Une bonne raison de se lever le matin

Illustration : fête de départ à la retraite


« Nous étions sur un bateau, X, Y et moi – tu les connais, nous avons le même âge, à peu de choses près, j’ai 62 ans. On était bien tranquilles, à boire du rosé dans un cadre paradisiaque, et là, ils me demandent, et toi, la retraite, c’est pour quand ? J’ai été choqué, honnêtement les mecs, vous ne pouvez pas me parler d’autre chose ? Maintenant je ne vois plus que des personnes plus jeunes que moi, sinon le sujet tombe immanquablement sur le tapis, et ça me soûle. » 

Le soir même, je vais au Café du Passage griffonner mes notes matinales, il était 19h20 très exactement, c’est écrit sur le cahier, en haut à gauche, à côté de la date et du lieu – un peu tard pour la matinée, mais je n’avais pas eu le temps avant, donc va pour les notes matinales le soir. Il fait relativement beau, je suis en terrasse.

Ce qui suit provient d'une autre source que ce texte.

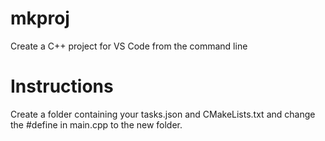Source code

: # mkproj
Create a C++ project for VS Code from the command line

# Instructions
Create a folder containing your tasks.json and CMakeLists.txt and change the #define in main.cpp to the new folder.
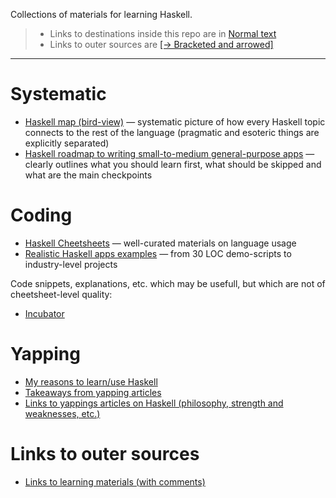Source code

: Collections of materials for learning Haskell.

> * Links to destinations inside this repo are in [Normal text]()
> * Links to outer sources are [[→ Bracketed and arrowed]]()

---

# Systematic

* [Haskell map (bird-view)](https://github.com/rmnavr/hs_study/blob/main/materials/hs_map.md) —
  systematic picture of how every Haskell topic connects to the rest of the language (pragmatic and esoteric things are explicitly separated)
* [Haskell roadmap to writing small-to-medium general-purpose apps](https://github.com/rmnavr/hs_study/blob/main/materials/hs_roadmap.md) —
  clearly outlines what you should learn first, what should be skipped and what are the main checkpoints

# Coding

* [Haskell Cheetsheets](https://github.com/rmnavr/hs_study/blob/main/chsheet/README.md) — well-curated materials on language usage
* [Realistic Haskell apps examples](https://github.com/rmnavr/hs_study/blob/main/demo_code/README.md) — from 30 LOC demo-scripts to industry-level projects

Code snippets, explanations, etc. which may be usefull, but which are not of cheetsheet-level quality:
* [Incubator](https://github.com/rmnavr/hs_study/blob/main/incubator)

# Yapping

* [My reasons to learn/use Haskell](https://github.com/rmnavr/hs_study/blob/main/materials/why_hs.md)
* [Takeaways from yapping articles](https://github.com/rmnavr/hs_study/blob/main/materials/articles_consp.md)
* [Links to yappings articles on Haskell (philosophy, strength and weaknesses, etc.)](https://github.com/rmnavr/hs_study/blob/main/materials/_yapping_articles.md)

# Links to outer sources

* [Links to learning materials (with comments)](https://github.com/rmnavr/hs_study/blob/main/materials/_learning_materials.md)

Autour de moi, en dehors d’un homme en chemise, les autres portent l’éternel combi tee-shirt basket. Malgré l’été, tous ont gardé leurs pantalons. Tout ça pour dire, je m’installe, Max m’apporte une bière, m’offre une assiette de charcuterie, un verre d’eau. À mes côtés deux femmes, une plus jeune que l’autre ; la vieille se reconnaît aisément, le maquillage outrageusement poudré lui fait prendre dix ans. Je croque dans une rondelle de saucisson, des bribes de conversation m’atteignent involontairement, et toi la retraite, c’est pour quand ?

C’est drôle, nous en parlions justement ce matin. Mon compagnon notait le manque d’ambition des jeunes. Je rétorquais qu’il était difficile de leur en vouloir. Ils regardent leurs parents, leurs oncles, leurs tantes, ils nous observent, notre soi-disant réussite sociale, et la seule chose dont on parle, c’est de la retraite ; c’est nécessairement la preuve que quelque chose ne tourne pas rond dans le futur que nous leur proposons. Tu as raison, c’est quand même dingue, cette histoire. Et le soir même, de quoi parle la dame, totalement perdue professionnellement, apparemment ? De la retraite.

Le midi, j’étais tombée sur un podcast sur l’Ikigai, une philosophie de vie adoptée par les résidents d’Okinawa dont la longévité est parmi la plus impressionnante du monde, Ikigai que l’on pourrait traduire par, avoir une bonne raison de se lever le matin, autrement dit, notre raison de vivre ; qui, selon nos Japonais, serait un bon mélange entre vivre de nos passions, de nos talents, donner du sens et gagner de l’argent. Et là, on se dit qu’on a merdé quelque part, que nécessairement, quelque chose ne colle pas, sinon, comment expliquer qu’on commence à bosser à 20 ans, qu’on en prenne pour 43 ans, que l’on bosse du lundi au vendredi pendant 40 ans, qu’on arrive péniblement à 60, et la seule question professionnelle d’importance, dans des moments de joie et de partage, en terrasse ou sur un bateau, c’est, et toi, la retraite, c’est pour quand ? Alors c’est sûr, la jeunesse prend la tangente et range l’ambition au placard et honnêtement, on ne peut pas lui en vouloir. 

À notre époque, l’ambition était financière. Il était de bon ton de gagner de l’argent – le culte des traders n’est pas arrivé par hasard et ce n’est pas pour rien que le film La firme est sorti en 1993. Seulement dans ce conte de fée, le jeune trader gagnait suffisamment d’argent pour être à la retraite à 45 ans ; ensuite, il pouvait bien faire ce qu’il voulait, Marc Levy par exemple. Il ne venait pas à l’esprit que le trader, marié trois enfants, un crédit pour la maison dans les Yvelines, un autre pour la Porsche, l’école privée et tout le baratin, tout ce beau monde allait se prendre la crise des subprimes en pleine gueule. Forcément, cela devenait moins drôle, surtout sans argent. Le cours monte, le cours descend, les ondulations perdaient de leur saveur. Le sens de tout ça devenait incompréhensible. Restaient les envies, qui elles encore se prenaient les pieds dans le tapis, et nos mômes nous regardaient, et nos mômes regardaient le monde, l’état du monde, l’état du monde que nous leur laissions, et les jeunes regardaient nos maisons, nos voitures, nos frustrations, et ils se disaient, va te faire cuire un œuf, vieux bouc, garde ta retraite par répartition pour toi, moi je vais trouver autre chose, merci bien mais je vais me débrouiller sans toi. Et l’ikigai ne dit pas quelque chose : à partir du moment où tu joins tes envies, tes talents, tes ressources à ce qui te relie au monde, la retraite n’existe pas.